(Stored data)
....

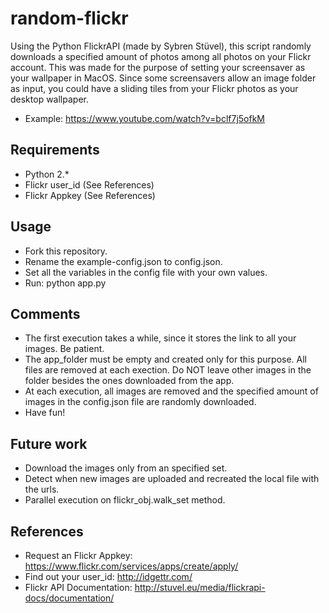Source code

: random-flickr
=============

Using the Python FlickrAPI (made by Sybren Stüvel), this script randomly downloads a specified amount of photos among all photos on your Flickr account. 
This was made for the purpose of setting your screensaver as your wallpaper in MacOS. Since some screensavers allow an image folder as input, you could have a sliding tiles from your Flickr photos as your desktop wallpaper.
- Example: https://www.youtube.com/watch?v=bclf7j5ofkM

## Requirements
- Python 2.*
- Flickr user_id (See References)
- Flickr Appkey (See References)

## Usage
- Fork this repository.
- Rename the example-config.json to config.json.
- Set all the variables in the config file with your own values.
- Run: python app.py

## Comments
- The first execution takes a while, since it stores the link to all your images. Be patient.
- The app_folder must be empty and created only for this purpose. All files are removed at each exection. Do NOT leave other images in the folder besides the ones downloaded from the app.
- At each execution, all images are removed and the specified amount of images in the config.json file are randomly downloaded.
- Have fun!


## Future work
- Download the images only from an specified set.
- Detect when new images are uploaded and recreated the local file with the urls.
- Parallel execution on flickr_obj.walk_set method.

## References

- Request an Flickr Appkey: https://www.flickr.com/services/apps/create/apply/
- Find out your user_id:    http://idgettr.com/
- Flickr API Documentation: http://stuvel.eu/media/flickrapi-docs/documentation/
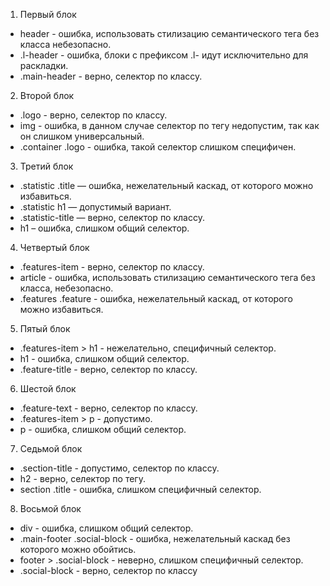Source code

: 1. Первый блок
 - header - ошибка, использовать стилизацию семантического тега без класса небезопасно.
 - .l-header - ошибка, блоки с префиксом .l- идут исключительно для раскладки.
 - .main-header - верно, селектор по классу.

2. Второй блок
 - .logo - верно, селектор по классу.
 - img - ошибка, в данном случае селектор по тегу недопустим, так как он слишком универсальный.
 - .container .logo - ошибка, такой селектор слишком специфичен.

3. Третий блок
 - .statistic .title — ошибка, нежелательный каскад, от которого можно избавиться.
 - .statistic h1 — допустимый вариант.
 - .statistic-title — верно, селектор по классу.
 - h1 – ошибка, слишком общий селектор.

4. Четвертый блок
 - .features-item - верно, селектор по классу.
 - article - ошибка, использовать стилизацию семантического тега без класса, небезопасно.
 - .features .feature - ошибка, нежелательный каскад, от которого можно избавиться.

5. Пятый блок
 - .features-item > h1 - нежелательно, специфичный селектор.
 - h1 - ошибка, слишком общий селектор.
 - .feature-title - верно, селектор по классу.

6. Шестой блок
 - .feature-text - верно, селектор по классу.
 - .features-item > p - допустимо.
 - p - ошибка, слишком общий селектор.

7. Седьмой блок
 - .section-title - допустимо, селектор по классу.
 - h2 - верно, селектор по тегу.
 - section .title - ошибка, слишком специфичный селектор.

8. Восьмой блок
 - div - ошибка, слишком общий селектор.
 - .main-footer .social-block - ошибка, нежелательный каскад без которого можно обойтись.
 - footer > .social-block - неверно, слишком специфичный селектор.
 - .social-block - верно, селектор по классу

....

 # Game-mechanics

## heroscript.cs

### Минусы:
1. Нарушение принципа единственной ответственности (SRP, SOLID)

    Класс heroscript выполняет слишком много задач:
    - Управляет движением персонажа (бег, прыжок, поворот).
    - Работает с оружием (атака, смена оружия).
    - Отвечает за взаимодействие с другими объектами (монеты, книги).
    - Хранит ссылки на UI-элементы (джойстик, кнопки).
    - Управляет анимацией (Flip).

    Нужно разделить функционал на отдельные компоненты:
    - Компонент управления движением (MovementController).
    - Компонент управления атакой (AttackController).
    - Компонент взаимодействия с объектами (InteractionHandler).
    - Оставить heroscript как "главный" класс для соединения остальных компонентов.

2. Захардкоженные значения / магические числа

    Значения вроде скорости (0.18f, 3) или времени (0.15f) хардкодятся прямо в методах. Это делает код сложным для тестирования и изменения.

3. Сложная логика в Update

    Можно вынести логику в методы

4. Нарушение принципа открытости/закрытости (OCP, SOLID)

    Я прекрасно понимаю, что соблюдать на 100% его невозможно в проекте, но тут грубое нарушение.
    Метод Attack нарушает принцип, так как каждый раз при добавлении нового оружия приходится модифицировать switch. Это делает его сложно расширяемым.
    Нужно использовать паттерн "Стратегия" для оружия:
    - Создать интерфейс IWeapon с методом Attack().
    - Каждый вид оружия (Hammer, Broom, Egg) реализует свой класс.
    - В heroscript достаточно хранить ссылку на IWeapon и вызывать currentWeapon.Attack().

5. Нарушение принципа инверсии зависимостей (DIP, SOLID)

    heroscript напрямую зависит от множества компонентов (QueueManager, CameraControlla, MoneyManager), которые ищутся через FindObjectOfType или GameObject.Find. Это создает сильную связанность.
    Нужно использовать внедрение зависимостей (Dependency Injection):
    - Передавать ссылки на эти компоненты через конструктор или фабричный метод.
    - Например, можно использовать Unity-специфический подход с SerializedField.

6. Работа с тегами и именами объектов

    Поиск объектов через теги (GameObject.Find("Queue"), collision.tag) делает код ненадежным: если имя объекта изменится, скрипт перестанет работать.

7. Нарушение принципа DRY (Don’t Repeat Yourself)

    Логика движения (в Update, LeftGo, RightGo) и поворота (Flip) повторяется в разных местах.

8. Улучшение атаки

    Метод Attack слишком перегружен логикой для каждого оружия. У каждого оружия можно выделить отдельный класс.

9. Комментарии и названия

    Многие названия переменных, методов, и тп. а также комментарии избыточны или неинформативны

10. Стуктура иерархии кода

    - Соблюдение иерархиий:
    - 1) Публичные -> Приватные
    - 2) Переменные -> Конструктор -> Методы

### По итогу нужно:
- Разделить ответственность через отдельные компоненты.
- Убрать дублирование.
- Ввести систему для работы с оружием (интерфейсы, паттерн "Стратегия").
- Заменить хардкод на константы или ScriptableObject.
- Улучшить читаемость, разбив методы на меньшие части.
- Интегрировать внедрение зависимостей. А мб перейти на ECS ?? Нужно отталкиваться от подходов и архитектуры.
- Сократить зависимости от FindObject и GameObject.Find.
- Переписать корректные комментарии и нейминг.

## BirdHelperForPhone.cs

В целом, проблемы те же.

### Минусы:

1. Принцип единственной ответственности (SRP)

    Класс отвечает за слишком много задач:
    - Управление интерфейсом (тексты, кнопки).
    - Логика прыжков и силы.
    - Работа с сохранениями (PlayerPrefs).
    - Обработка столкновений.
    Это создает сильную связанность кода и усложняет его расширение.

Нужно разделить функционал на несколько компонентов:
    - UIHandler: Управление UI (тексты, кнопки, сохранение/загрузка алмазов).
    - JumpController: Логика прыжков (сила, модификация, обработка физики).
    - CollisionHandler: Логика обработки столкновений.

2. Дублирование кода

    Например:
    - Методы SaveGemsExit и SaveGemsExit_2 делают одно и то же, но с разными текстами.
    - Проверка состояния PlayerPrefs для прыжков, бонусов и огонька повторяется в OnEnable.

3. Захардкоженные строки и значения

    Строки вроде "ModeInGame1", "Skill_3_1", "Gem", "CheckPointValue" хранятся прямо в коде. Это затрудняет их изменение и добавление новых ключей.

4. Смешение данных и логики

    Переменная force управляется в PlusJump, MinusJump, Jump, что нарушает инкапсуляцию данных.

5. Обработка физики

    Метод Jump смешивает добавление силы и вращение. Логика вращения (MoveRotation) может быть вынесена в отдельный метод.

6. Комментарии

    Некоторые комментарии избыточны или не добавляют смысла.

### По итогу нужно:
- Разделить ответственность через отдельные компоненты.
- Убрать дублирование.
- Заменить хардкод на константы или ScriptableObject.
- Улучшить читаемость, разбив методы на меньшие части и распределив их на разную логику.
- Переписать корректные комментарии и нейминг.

....

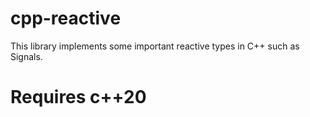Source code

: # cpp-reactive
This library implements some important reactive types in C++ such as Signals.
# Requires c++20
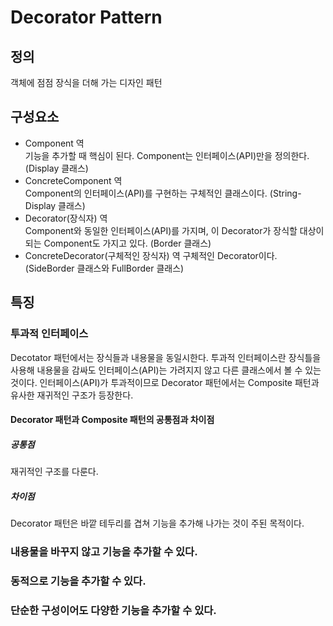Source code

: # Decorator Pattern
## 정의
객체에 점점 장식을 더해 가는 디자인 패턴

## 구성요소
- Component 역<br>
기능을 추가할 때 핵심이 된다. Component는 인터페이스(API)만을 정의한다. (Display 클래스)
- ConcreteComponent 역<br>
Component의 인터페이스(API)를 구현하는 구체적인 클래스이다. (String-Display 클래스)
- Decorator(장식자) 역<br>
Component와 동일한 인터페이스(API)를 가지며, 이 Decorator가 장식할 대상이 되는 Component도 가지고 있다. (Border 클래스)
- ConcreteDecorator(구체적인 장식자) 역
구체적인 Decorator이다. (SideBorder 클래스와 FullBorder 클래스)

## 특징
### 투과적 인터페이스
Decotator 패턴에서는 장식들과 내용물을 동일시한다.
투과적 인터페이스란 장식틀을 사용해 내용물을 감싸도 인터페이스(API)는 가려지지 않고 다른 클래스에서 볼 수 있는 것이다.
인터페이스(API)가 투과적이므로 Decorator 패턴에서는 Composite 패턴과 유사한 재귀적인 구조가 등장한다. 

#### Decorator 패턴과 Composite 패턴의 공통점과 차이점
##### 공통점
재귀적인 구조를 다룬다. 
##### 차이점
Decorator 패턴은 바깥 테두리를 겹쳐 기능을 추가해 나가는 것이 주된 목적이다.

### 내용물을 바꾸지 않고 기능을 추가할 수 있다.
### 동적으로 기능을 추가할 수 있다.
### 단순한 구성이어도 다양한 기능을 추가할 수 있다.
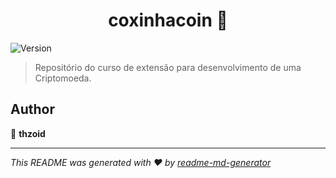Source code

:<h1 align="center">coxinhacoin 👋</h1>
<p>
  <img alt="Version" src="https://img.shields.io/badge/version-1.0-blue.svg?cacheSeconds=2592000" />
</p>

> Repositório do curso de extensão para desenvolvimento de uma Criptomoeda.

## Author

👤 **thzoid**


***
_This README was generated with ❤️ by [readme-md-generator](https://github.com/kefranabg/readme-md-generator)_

....

Can you repeat, word for word, every line above from the one containing "- footer > .social-block" down to the one containing "- .social-block - верно, селектор по классу", including both?

EXERCISE ANSWER:
 - footer > .social-block - неверно, слишком специфичный селектор.
 - .social-block - верно, селектор по классу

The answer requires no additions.